Dunia pendidikan perlahan-lahan terganggu oleh pengaruh modal ekonomi. Sekarang ini, sektor tersebut telah berubah menjadi sebuah arena komersial serta tindakan jual-beli, disebut juga sebagai neoliberalisasi dalam bidang pendidikan.
“Akibatnya, beberapa metode yang digunakan dapat mencapai tingkat tertentu hingga cukup parah, sehingga merusak prinsip-prinsip utama institusi tersebut. Misalnya saja komersialisasi dalam nama keberlanjutan hanya untuk memperoleh dana dan hal-hal serupa. Hasil akhir dari situ semua ini ialah bahwa generasi penerus negeri dengan potensi intelektual tetapi kurang beruntung secara ekonomi tidak memiliki peluang,” ungkap Fathul.

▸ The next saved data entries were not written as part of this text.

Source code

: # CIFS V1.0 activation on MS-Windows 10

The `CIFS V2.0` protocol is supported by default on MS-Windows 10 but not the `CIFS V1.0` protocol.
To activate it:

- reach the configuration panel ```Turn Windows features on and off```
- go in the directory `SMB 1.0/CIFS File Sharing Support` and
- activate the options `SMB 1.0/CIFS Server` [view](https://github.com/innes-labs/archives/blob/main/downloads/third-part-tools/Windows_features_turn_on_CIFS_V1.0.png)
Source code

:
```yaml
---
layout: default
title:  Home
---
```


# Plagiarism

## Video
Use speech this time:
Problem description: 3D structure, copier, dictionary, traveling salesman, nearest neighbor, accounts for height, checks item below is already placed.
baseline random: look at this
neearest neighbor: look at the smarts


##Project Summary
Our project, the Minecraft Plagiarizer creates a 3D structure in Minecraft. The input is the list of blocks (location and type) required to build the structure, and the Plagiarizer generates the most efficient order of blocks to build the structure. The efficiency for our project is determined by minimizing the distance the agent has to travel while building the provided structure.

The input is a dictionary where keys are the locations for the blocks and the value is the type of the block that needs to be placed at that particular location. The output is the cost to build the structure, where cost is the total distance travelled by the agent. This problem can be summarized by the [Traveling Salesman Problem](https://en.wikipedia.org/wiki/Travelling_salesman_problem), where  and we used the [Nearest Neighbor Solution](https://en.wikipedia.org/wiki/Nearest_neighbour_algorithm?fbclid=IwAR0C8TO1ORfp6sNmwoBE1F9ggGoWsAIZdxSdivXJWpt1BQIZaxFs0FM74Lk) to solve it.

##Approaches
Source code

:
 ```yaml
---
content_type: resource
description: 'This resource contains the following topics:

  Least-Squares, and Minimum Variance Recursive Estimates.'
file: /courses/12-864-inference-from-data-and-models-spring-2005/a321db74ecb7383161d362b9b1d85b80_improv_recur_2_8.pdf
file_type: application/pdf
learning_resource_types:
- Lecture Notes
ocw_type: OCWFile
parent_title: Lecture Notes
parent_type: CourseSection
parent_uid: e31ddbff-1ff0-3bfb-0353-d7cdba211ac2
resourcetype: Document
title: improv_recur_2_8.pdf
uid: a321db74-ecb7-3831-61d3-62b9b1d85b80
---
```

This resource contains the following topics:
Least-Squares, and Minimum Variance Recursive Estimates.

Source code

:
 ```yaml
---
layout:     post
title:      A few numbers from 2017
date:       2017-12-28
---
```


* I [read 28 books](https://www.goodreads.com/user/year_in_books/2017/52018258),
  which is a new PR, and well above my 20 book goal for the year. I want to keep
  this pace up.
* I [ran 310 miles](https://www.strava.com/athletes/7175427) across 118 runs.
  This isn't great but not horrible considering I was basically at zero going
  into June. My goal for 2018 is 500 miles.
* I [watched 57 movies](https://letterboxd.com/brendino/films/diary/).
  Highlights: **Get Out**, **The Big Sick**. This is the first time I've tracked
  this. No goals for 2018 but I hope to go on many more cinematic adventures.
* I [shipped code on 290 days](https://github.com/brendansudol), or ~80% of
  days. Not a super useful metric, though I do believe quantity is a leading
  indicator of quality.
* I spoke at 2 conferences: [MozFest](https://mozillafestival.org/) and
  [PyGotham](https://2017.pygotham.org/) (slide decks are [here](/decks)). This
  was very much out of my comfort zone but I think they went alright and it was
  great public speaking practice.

Mengejutkan atau tampak sulit untuk melawan neoliberalisme dalam dunia pendidikan sepenuhnya. Akan tetapi, institusi pendidikan masih dapat memberikan perlawanan yang sifatnya lokal, minimal dengan mengungkapkan komitmennya pada tujuan sebenarnya yaitu pengembangan serta peningkatan masa depan pemuda.
Sebagai contoh, para dosen tetap harus berusaha meningkatkan publikasi pada jurnal-jurnal yang telah terindeks Scopus. Hindari tujuan melakukan penelitian hanya semata-mata untuk mencapai peringkat atau akreditasi tertentu.
Tetapi, buatlah penelitian tersebut menjadi sumbangan bagi ilmu pengetahuan, membentuk kesadaran masyarakat, serta pada akhirnya menaikkan taraf hidup manusia.
Universitas perlu menyediakan tempat khusus bagi golongan masyarakat yang memiliki kondisi keuangan kurang mapan agar dapat menjangkau dan memperoleh pendidikan tingkat lanjut di lembaga mereka. Dengan demikian, peluang meraih pendidikan tingkat tinggi masih terbuka luas untuk seluruh lapisan masyarakat.